[THE TASK]
Scan the entries for the word "simple", and copy every line where it appears.

[SUPPLIED INFORMATION]
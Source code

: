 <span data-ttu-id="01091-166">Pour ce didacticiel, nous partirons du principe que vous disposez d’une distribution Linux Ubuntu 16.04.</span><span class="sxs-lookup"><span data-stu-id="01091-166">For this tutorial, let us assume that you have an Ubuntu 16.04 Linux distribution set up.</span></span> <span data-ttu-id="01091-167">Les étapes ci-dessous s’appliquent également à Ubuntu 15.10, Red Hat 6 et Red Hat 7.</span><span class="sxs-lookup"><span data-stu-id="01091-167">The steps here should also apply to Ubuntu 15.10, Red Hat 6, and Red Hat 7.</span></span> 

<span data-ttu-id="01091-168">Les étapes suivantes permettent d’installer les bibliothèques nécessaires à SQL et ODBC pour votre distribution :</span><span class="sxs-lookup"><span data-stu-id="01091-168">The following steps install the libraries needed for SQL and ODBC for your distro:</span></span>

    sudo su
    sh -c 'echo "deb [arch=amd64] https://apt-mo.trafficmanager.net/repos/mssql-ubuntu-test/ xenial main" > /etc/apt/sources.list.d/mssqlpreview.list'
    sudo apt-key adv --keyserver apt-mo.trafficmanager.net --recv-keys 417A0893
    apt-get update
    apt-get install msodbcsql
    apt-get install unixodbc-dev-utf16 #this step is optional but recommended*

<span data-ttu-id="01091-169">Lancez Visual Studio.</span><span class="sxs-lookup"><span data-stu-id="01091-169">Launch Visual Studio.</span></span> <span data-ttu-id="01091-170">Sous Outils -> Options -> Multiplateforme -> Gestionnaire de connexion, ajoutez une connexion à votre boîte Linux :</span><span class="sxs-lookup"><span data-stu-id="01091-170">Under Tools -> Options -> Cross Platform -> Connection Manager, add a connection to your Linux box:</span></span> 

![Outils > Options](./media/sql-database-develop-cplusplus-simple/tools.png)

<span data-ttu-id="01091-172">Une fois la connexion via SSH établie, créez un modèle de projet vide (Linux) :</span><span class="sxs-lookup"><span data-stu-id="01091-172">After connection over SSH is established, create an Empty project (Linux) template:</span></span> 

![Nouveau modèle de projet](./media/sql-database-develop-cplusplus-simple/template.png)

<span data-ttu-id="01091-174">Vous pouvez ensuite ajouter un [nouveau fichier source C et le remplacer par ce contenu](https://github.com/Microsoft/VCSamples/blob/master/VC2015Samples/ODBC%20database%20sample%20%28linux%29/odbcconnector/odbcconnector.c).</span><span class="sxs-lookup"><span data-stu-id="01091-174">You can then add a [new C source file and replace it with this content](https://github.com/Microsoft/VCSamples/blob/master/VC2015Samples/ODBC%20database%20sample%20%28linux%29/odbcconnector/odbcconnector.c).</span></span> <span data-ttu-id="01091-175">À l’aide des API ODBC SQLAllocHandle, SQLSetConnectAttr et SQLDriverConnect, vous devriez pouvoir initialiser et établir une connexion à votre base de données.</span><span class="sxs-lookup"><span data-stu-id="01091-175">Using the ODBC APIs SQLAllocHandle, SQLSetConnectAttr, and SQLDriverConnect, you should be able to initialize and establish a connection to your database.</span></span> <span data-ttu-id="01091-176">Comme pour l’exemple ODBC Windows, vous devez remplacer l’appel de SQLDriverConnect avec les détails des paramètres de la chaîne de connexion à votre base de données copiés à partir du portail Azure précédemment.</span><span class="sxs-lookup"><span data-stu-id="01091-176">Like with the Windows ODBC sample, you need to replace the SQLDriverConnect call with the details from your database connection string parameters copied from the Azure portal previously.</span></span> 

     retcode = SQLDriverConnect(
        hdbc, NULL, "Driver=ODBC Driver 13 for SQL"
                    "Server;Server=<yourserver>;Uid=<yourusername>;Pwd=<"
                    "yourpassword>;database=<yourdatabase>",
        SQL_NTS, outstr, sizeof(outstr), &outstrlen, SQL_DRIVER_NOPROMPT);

[SOLUTION TO THIS PROBLEM]
![Outils > Options](./media/sql-database-develop-cplusplus-simple/tools.png)
![Nouveau modèle de projet](./media/sql-database-develop-cplusplus-simple/template.png)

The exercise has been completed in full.